**Record excerpts**
══════

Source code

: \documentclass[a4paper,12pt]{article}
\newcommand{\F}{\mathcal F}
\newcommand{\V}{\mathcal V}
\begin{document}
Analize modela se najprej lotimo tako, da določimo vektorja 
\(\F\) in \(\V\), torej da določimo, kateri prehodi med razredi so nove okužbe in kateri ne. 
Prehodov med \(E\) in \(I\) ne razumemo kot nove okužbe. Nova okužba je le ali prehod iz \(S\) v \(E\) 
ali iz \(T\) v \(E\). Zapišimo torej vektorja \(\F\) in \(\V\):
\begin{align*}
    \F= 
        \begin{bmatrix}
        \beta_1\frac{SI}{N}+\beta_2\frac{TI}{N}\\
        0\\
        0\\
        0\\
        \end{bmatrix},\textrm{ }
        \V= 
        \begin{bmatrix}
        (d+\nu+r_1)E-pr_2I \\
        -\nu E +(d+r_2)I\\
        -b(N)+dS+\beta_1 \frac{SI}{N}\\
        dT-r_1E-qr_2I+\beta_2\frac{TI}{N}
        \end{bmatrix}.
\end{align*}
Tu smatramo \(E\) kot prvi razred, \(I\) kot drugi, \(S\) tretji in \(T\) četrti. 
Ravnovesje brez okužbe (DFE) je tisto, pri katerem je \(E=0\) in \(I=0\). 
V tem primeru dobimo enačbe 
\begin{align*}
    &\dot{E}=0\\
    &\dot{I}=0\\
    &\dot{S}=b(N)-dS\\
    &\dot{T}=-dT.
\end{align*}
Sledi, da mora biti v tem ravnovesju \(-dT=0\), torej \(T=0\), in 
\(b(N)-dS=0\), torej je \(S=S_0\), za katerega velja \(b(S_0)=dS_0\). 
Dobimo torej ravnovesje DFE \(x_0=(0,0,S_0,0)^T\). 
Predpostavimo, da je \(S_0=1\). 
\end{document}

══════

**Problem to solve**
From the listing above, collect each line in which the string "newcommand" appears.

**Response to this exercise**
\newcommand{\F}{\mathcal F}
\newcommand{\V}{\mathcal V}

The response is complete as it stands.